Aug 31, 2020 10:33 AM - edited Sep 10, 2020 1:31 PM
This week, we have one of the Product Managers on HubSpot’s Security team available to answer your (or your IT team’s) questions on all things security.
Ryan DiPetta’s team helps keep our customers' accounts safe from bad actors. The Security Team builds features like two-factor authentication & single sign-on and implements automated protections to secure HubSpot login.
Ryan ( @rad ) is happy to answer questions about how to keep your employee's accounts secure, what kinds of threats we see at HubSpot, and the kinds of threats you might see, too. He’s also excited to hear your general questions about security best practices when it comes to doing business online.
Sep 3, 2020 3:57 PM
Sep 4, 2020 10:03 AM
Hi Ryan! Thank you for all you and your team have done to keep HubSpot secure. What new security features should we expect in the near future? Restricting and opening access to granular platform features (e.g. individual lists and select emails) rather than general permissions for lists and emails for different team members would be huge.
Sep 4, 2020 11:42 AM
Sep 4, 2020 5:13 PM
Hey Skyler!

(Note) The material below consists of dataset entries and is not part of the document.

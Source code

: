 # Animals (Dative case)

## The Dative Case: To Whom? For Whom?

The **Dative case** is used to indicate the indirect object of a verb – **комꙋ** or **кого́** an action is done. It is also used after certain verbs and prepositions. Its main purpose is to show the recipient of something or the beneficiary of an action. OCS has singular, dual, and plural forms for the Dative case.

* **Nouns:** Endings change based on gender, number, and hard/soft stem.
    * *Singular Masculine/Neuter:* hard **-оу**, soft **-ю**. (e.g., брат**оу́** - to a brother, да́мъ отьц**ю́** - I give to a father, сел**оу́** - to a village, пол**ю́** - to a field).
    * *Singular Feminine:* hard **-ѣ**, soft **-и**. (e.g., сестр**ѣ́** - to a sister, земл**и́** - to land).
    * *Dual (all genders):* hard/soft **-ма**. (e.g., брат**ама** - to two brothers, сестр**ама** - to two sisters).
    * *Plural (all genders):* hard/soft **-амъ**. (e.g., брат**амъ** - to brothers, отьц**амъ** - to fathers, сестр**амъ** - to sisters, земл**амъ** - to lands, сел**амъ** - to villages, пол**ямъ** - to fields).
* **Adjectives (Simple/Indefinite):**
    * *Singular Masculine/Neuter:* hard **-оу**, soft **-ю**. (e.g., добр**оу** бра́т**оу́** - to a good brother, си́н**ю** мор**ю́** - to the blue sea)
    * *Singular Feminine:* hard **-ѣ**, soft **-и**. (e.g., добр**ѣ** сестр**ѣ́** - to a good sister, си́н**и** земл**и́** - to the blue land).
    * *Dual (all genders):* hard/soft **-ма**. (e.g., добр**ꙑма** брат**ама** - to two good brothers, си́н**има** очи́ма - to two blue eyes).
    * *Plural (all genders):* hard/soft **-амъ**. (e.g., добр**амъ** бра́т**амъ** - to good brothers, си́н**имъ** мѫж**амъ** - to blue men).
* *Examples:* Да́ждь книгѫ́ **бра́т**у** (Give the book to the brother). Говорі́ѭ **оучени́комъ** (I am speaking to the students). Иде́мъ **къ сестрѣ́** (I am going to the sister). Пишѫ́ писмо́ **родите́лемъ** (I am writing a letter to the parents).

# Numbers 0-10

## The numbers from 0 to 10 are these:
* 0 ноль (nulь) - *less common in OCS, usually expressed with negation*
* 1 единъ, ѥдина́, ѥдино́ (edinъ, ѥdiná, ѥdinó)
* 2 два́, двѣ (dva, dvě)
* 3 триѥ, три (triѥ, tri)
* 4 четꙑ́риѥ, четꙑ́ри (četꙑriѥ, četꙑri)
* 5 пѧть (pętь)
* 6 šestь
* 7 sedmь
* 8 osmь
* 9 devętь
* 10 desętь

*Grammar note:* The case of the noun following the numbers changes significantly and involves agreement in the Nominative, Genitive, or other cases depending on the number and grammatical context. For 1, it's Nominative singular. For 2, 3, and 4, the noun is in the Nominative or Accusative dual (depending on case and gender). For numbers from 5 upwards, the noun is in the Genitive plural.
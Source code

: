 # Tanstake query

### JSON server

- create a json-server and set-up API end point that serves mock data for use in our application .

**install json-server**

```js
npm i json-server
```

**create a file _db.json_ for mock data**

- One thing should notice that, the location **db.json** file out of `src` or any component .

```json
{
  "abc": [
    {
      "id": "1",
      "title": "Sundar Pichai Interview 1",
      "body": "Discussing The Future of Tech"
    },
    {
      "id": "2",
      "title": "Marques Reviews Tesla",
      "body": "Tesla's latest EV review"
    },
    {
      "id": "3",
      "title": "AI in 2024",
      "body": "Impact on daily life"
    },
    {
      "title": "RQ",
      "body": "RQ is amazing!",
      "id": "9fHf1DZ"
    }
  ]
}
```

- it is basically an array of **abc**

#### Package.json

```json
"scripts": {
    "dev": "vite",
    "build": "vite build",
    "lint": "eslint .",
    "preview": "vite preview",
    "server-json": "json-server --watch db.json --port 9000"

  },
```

Good question. Hadar's already touched on the user permissions piece, but my team handles security of our user login system, so I can give you a bit of info about things we're currently exploring.
Our big focus lately (as you may've seen from some recent emails & our Adapt marketing content last week!) has been on getting more adoption of two-factor authentication. Right now around the industry there's been a big uptick in fraudulent activity, & we want to make sure to encourage our customers to be as safe as possible. We're working to add better protections to our login system so that we intelligently catch potentially fraudulent login attempts at the door so the bad folks can't get into your HubSpot account, as well. Between this & a big push on 2FA, we're hoping to provide more security options to our customers. That could include things like support for physical security keys for HubSpot login, as well. Enabling required two-factor authentication is the best way to make sure HubSpot accounts stay protected, so we want to make sure that experience is easy & friendly for our users, even if they're not always super technical people; security should be easy to understand & not intimidating!
Further into the future, there are some other important improvements we're considering for account security: adding more events to our Security Activity History log, allowing you to set allowed login IP ranges for your HubSpot account, & other things along those lines. We're always keen to hear more feedback about the security features that matter to users, too, so if there are big things you'd love to see us tackle, I'm happy to hear about them & let you know if they're problems we're thinking about.